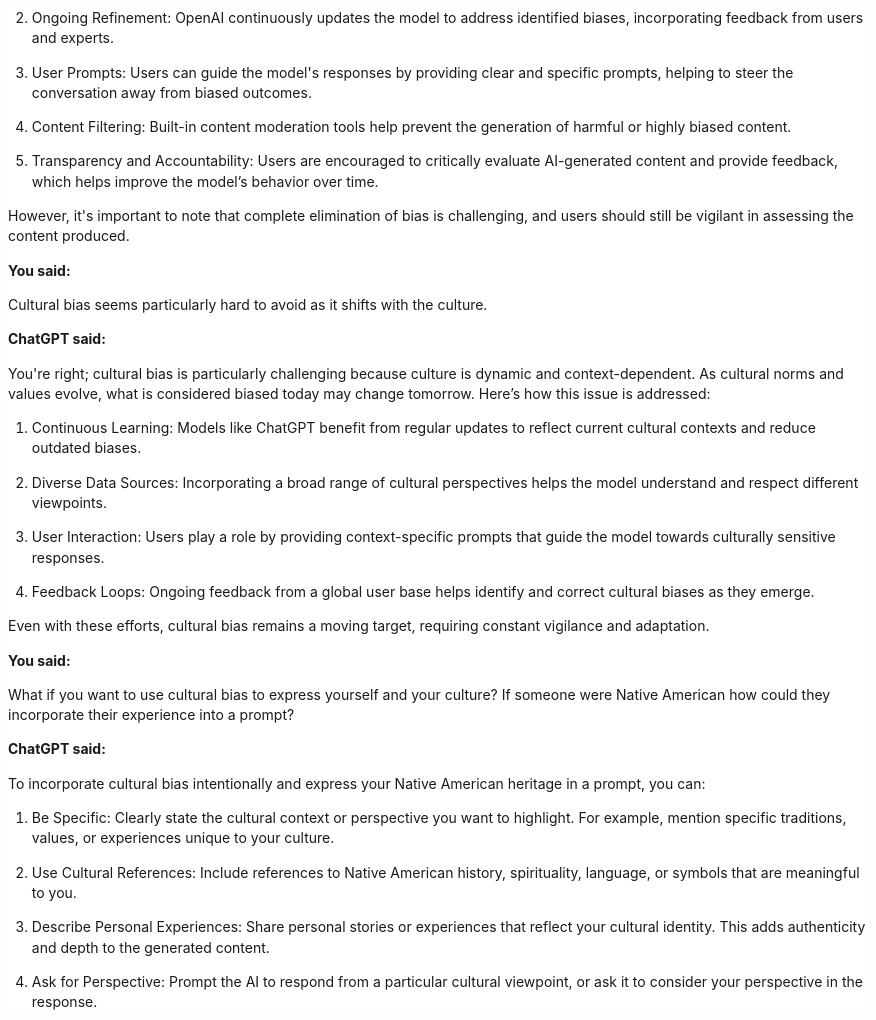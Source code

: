 2. Ongoing Refinement: OpenAI continuously updates the model to address identified biases, incorporating feedback from users and experts.

3. User Prompts: Users can guide the model's responses by providing clear and specific prompts, helping to steer the conversation away from biased outcomes.

4. Content Filtering: Built-in content moderation tools help prevent the generation of harmful or highly biased content.

5. Transparency and Accountability: Users are encouraged to critically evaluate AI-generated content and provide feedback, which helps improve the model’s behavior over time.

However, it's important to note that complete elimination of bias is challenging, and users should still be vigilant in assessing the content produced.

**You said:**

Cultural bias seems particularly hard to avoid as it shifts with the culture.

**ChatGPT said:**

You're right; cultural bias is particularly challenging because culture is dynamic and context-dependent. As cultural norms and values evolve, what is considered biased today may change tomorrow. Here’s how this issue is addressed:

1. Continuous Learning: Models like ChatGPT benefit from regular updates to reflect current cultural contexts and reduce outdated biases.

2. Diverse Data Sources: Incorporating a broad range of cultural perspectives helps the model understand and respect different viewpoints.

3. User Interaction: Users play a role by providing context-specific prompts that guide the model towards culturally sensitive responses.

4. Feedback Loops: Ongoing feedback from a global user base helps identify and correct cultural biases as they emerge.

Even with these efforts, cultural bias remains a moving target, requiring constant vigilance and adaptation.

**You said:**

What if you want to use cultural bias to express yourself and your culture?  If someone were Native American how could they incorporate their experience into a prompt?

**ChatGPT said:**

To incorporate cultural bias intentionally and express your Native American heritage in a prompt, you can:

1. Be Specific: Clearly state the cultural context or perspective you want to highlight. For example, mention specific traditions, values, or experiences unique to your culture.

2. Use Cultural References: Include references to Native American history, spirituality, language, or symbols that are meaningful to you.

3. Describe Personal Experiences: Share personal stories or experiences that reflect your cultural identity. This adds authenticity and depth to the generated content.

4. Ask for Perspective: Prompt the AI to respond from a particular cultural viewpoint, or ask it to consider your perspective in the response.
---------------
From the first line to the last, return the material above exactly, apart from the pictures.

◆ The answer ◆
Source code

: 2. Ongoing Refinement: OpenAI continuously updates the model to address identified biases, incorporating feedback from users and experts.

3. User Prompts: Users can guide the model's responses by providing clear and specific prompts, helping to steer the conversation away from biased outcomes.

4. Content Filtering: Built-in content moderation tools help prevent the generation of harmful or highly biased content.

5. Transparency and Accountability: Users are encouraged to critically evaluate AI-generated content and provide feedback, which helps improve the model’s behavior over time.

However, it's important to note that complete elimination of bias is challenging, and users should still be vigilant in assessing the content produced.

**You said:**

Cultural bias seems particularly hard to avoid as it shifts with the culture.

**ChatGPT said:**

You're right; cultural bias is particularly challenging because culture is dynamic and context-dependent. As cultural norms and values evolve, what is considered biased today may change tomorrow. Here’s how this issue is addressed:

1. Continuous Learning: Models like ChatGPT benefit from regular updates to reflect current cultural contexts and reduce outdated biases.

2. Diverse Data Sources: Incorporating a broad range of cultural perspectives helps the model understand and respect different viewpoints.

3. User Interaction: Users play a role by providing context-specific prompts that guide the model towards culturally sensitive responses.

4. Feedback Loops: Ongoing feedback from a global user base helps identify and correct cultural biases as they emerge.

Even with these efforts, cultural bias remains a moving target, requiring constant vigilance and adaptation.

**You said:**

What if you want to use cultural bias to express yourself and your culture?  If someone were Native American how could they incorporate their experience into a prompt?

**ChatGPT said:**

To incorporate cultural bias intentionally and express your Native American heritage in a prompt, you can:

1. Be Specific: Clearly state the cultural context or perspective you want to highlight. For example, mention specific traditions, values, or experiences unique to your culture.

2. Use Cultural References: Include references to Native American history, spirituality, language, or symbols that are meaningful to you.

3. Describe Personal Experiences: Share personal stories or experiences that reflect your cultural identity. This adds authenticity and depth to the generated content.

4. Ask for Perspective: Prompt the AI to respond from a particular cultural viewpoint, or ask it to consider your perspective in the response.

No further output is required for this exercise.